## PROVIDED RECORDS:
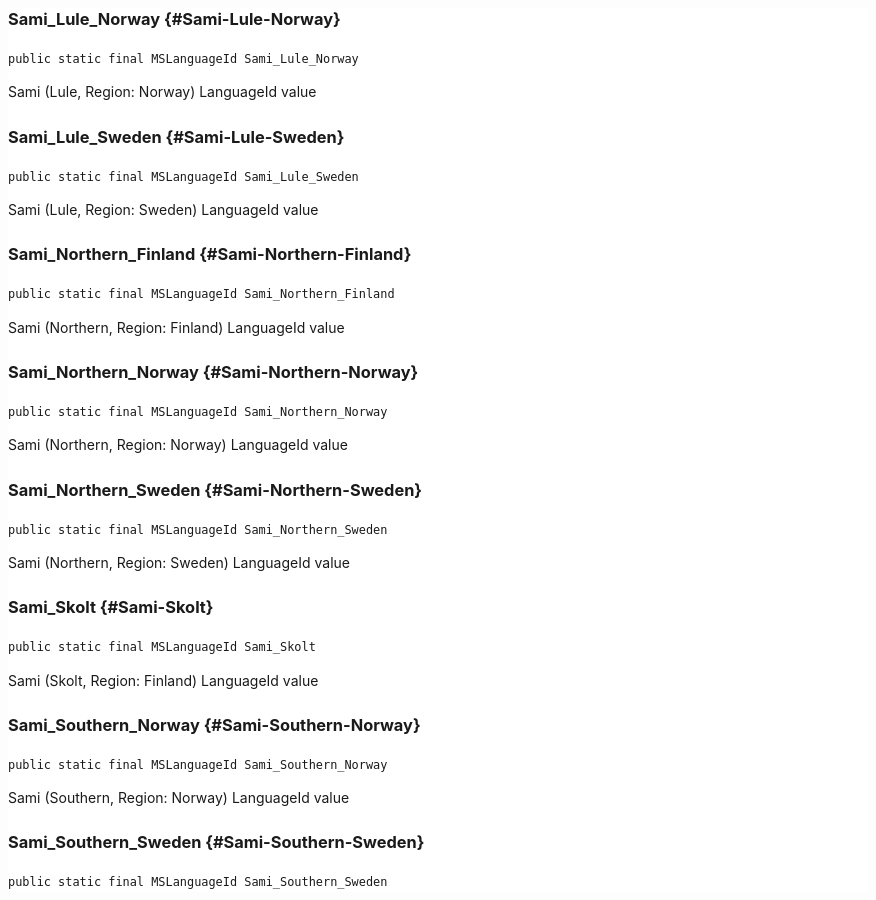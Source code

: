 ### Sami_Lule_Norway {#Sami-Lule-Norway}
```
public static final MSLanguageId Sami_Lule_Norway
```


Sami (Lule, Region: Norway) LanguageId value

### Sami_Lule_Sweden {#Sami-Lule-Sweden}
```
public static final MSLanguageId Sami_Lule_Sweden
```


Sami (Lule, Region: Sweden) LanguageId value

### Sami_Northern_Finland {#Sami-Northern-Finland}
```
public static final MSLanguageId Sami_Northern_Finland
```


Sami (Northern, Region: Finland) LanguageId value

### Sami_Northern_Norway {#Sami-Northern-Norway}
```
public static final MSLanguageId Sami_Northern_Norway
```


Sami (Northern, Region: Norway) LanguageId value

### Sami_Northern_Sweden {#Sami-Northern-Sweden}
```
public static final MSLanguageId Sami_Northern_Sweden
```


Sami (Northern, Region: Sweden) LanguageId value

### Sami_Skolt {#Sami-Skolt}
```
public static final MSLanguageId Sami_Skolt
```


Sami (Skolt, Region: Finland) LanguageId value

### Sami_Southern_Norway {#Sami-Southern-Norway}
```
public static final MSLanguageId Sami_Southern_Norway
```


Sami (Southern, Region: Norway) LanguageId value

### Sami_Southern_Sweden {#Sami-Southern-Sweden}
```
public static final MSLanguageId Sami_Southern_Sweden
```
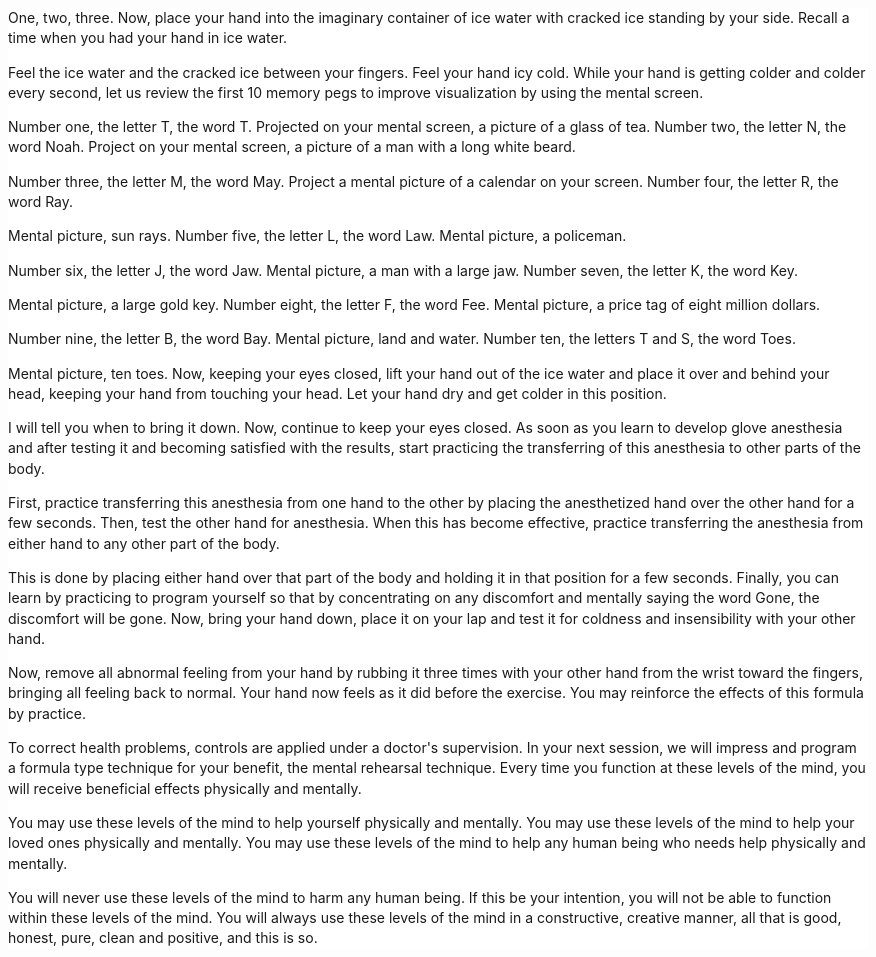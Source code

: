 One, two, three. Now, place your hand into the imaginary container of ice water with cracked ice standing by your side. Recall a time when you had your hand in ice water. 

Feel the ice water and the cracked ice between your fingers. Feel your hand icy cold. While your hand is getting colder and colder every second, let us review the first 10 memory pegs to improve visualization by using the mental screen. 

Number one, the letter T, the word T. Projected on your mental screen, a picture of a glass of tea. Number two, the letter N, the word Noah. Project on your mental screen, a picture of a man with a long white beard. 

Number three, the letter M, the word May. Project a mental picture of a calendar on your screen. Number four, the letter R, the word Ray. 

Mental picture, sun rays. Number five, the letter L, the word Law. Mental picture, a policeman. 

Number six, the letter J, the word Jaw. Mental picture, a man with a large jaw. Number seven, the letter K, the word Key. 

Mental picture, a large gold key. Number eight, the letter F, the word Fee. Mental picture, a price tag of eight million dollars. 

Number nine, the letter B, the word Bay. Mental picture, land and water. Number ten, the letters T and S, the word Toes. 

Mental picture, ten toes. Now, keeping your eyes closed, lift your hand out of the ice water and place it over and behind your head, keeping your hand from touching your head. Let your hand dry and get colder in this position. 

I will tell you when to bring it down. Now, continue to keep your eyes closed. As soon as you learn to develop glove anesthesia and after testing it and becoming satisfied with the results, start practicing the transferring of this anesthesia to other parts of the body. 

First, practice transferring this anesthesia from one hand to the other by placing the anesthetized hand over the other hand for a few seconds. Then, test the other hand for anesthesia. When this has become effective, practice transferring the anesthesia from either hand to any other part of the body. 

This is done by placing either hand over that part of the body and holding it in that position for a few seconds. Finally, you can learn by practicing to program yourself so that by concentrating on any discomfort and mentally saying the word Gone, the discomfort will be gone. Now, bring your hand down, place it on your lap and test it for coldness and insensibility with your other hand. 

Now, remove all abnormal feeling from your hand by rubbing it three times with your other hand from the wrist toward the fingers, bringing all feeling back to normal. Your hand now feels as it did before the exercise. You may reinforce the effects of this formula by practice.

To correct health problems, controls are applied under a doctor's supervision. In your next session, we will impress and program a formula type technique for your benefit, the mental rehearsal technique. Every time you function at these levels of the mind, you will receive beneficial effects physically and mentally. 

You may use these levels of the mind to help yourself physically and mentally. You may use these levels of the mind to help your loved ones physically and mentally. You may use these levels of the mind to help any human being who needs help physically and mentally. 

You will never use these levels of the mind to harm any human being. If this be your intention, you will not be able to function within these levels of the mind. You will always use these levels of the mind in a constructive, creative manner, all that is good, honest, pure, clean and positive, and this is so.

## ABOUT THIS TASK:
Every line of the listing should be copied precisely, with images omitted.

## RESPONSE BELOW:
Source code

: ### Sami_Lule_Norway {#Sami-Lule-Norway}
```
public static final MSLanguageId Sami_Lule_Norway
```


Sami (Lule, Region: Norway) LanguageId value

### Sami_Lule_Sweden {#Sami-Lule-Sweden}
```
public static final MSLanguageId Sami_Lule_Sweden
```


Sami (Lule, Region: Sweden) LanguageId value

### Sami_Northern_Finland {#Sami-Northern-Finland}
```
public static final MSLanguageId Sami_Northern_Finland
```


Sami (Northern, Region: Finland) LanguageId value

### Sami_Northern_Norway {#Sami-Northern-Norway}
```
public static final MSLanguageId Sami_Northern_Norway
```


Sami (Northern, Region: Norway) LanguageId value

### Sami_Northern_Sweden {#Sami-Northern-Sweden}
```
public static final MSLanguageId Sami_Northern_Sweden
```


Sami (Northern, Region: Sweden) LanguageId value

### Sami_Skolt {#Sami-Skolt}
```
public static final MSLanguageId Sami_Skolt
```


Sami (Skolt, Region: Finland) LanguageId value

### Sami_Southern_Norway {#Sami-Southern-Norway}
```
public static final MSLanguageId Sami_Southern_Norway
```


Sami (Southern, Region: Norway) LanguageId value

### Sami_Southern_Sweden {#Sami-Southern-Sweden}
```
public static final MSLanguageId Sami_Southern_Sweden
```
Source code

: One, two, three. Now, place your hand into the imaginary container of ice water with cracked ice standing by your side. Recall a time when you had your hand in ice water. 

Feel the ice water and the cracked ice between your fingers. Feel your hand icy cold. While your hand is getting colder and colder every second, let us review the first 10 memory pegs to improve visualization by using the mental screen. 

Number one, the letter T, the word T. Projected on your mental screen, a picture of a glass of tea. Number two, the letter N, the word Noah. Project on your mental screen, a picture of a man with a long white beard. 

Number three, the letter M, the word May. Project a mental picture of a calendar on your screen. Number four, the letter R, the word Ray. 

Mental picture, sun rays. Number five, the letter L, the word Law. Mental picture, a policeman. 

Number six, the letter J, the word Jaw. Mental picture, a man with a large jaw. Number seven, the letter K, the word Key. 

Mental picture, a large gold key. Number eight, the letter F, the word Fee. Mental picture, a price tag of eight million dollars. 

Number nine, the letter B, the word Bay. Mental picture, land and water. Number ten, the letters T and S, the word Toes. 

Mental picture, ten toes. Now, keeping your eyes closed, lift your hand out of the ice water and place it over and behind your head, keeping your hand from touching your head. Let your hand dry and get colder in this position. 

I will tell you when to bring it down. Now, continue to keep your eyes closed. As soon as you learn to develop glove anesthesia and after testing it and becoming satisfied with the results, start practicing the transferring of this anesthesia to other parts of the body. 

First, practice transferring this anesthesia from one hand to the other by placing the anesthetized hand over the other hand for a few seconds. Then, test the other hand for anesthesia. When this has become effective, practice transferring the anesthesia from either hand to any other part of the body. 

This is done by placing either hand over that part of the body and holding it in that position for a few seconds. Finally, you can learn by practicing to program yourself so that by concentrating on any discomfort and mentally saying the word Gone, the discomfort will be gone. Now, bring your hand down, place it on your lap and test it for coldness and insensibility with your other hand. 

Now, remove all abnormal feeling from your hand by rubbing it three times with your other hand from the wrist toward the fingers, bringing all feeling back to normal. Your hand now feels as it did before the exercise. You may reinforce the effects of this formula by practice.

To correct health problems, controls are applied under a doctor's supervision. In your next session, we will impress and program a formula type technique for your benefit, the mental rehearsal technique. Every time you function at these levels of the mind, you will receive beneficial effects physically and mentally. 

You may use these levels of the mind to help yourself physically and mentally. You may use these levels of the mind to help your loved ones physically and mentally. You may use these levels of the mind to help any human being who needs help physically and mentally. 

You will never use these levels of the mind to harm any human being. If this be your intention, you will not be able to function within these levels of the mind. You will always use these levels of the mind in a constructive, creative manner, all that is good, honest, pure, clean and positive, and this is so.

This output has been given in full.